Magnífica exposición de hechos que tienen lugar paso a paso, en una cadena de experiencias que, así contadas, con esa lucidez y la expresión directa, casi magnética, que utilizas en tus palabras, llegan de lleno al lector y le hacen involucrarse en la aventura. Como tantas experiencias en las que los protagonistas han desaparecido de este mundo, debe haber en esos casos algo similar a lo que tan bien describes en tu historia. Voy a pasarme más por tu blog para dejar mis impresiones y sobre todo para disfrutar de tus escritos.
Te invito a pasarte de nuevo por el mío.

Un abrazo!

Mercedes Soriano Trapero
4 de marzo de 2025 18:12

Hola, Miguel, de todos los relatos tuyos que he leído este, sin duda, es el que más me ha gustado… Me ha pasado como a tus personajes, la paz que irradiaba ese ser, pues lo mismo cuando leía y es que ha sido una gozada disfrutar de esas imágenes tan bonitas y evocadoras: tocar la memoria de un amanecer…, etc., así como la poesía, bella como el ser que se refleja en la imagen.
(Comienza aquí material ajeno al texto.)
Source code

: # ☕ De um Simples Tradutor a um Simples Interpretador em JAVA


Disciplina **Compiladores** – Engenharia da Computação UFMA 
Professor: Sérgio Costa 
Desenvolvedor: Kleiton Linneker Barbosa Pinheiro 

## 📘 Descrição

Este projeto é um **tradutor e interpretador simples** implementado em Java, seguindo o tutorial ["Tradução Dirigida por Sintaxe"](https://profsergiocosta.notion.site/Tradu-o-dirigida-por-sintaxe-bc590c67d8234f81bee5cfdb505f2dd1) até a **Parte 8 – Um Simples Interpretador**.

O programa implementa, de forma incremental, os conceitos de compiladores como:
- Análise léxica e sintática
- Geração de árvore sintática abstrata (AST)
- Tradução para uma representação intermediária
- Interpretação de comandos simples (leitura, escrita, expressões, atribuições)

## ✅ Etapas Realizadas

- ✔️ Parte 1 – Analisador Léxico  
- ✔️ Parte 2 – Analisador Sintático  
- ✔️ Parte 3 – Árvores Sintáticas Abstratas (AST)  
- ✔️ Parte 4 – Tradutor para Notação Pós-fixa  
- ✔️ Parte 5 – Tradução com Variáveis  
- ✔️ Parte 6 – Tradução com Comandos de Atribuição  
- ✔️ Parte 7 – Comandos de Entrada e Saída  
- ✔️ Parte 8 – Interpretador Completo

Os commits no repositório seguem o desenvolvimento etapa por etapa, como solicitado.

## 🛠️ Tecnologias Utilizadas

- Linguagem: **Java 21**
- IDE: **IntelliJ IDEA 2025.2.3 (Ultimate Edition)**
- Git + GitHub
Y sí, has logrado transmitir esa paz que siente Alicia, esa sensación de vacío, de nada… Aunque, por desgracia, terminara mal o no, porque se han convertido en seres de luz, deduzco que en seres igual al que tus palabras describen y parecido, supongo, que al de la imagen. La montaña se los llevó para acogerlos, por toda la eternidad, en su seno.
Un abrazo. 🙂

Cabrónidas
5 de marzo de 2025 12:23

Al menos, en el momento final, se tuvieron el uno al otro.;)

Miguelángel Díaz
Miguelángel Díaz
30 de marzo de 2025 21:26

¡Qué relato, Miguel!
Por una parte esa historia en que se mezclan lo real con lo irreal, lo que ocurre con lo que se siente. Las imágenes que lo describen como "la memoria de un amanecer" o "la nostalgia de un océano sin nombre" nos hacen situarnos mejor en la historia. Y luego, esa paz, esa sensación de que no hay nada mejor y más insondable que ese final. Me encantó.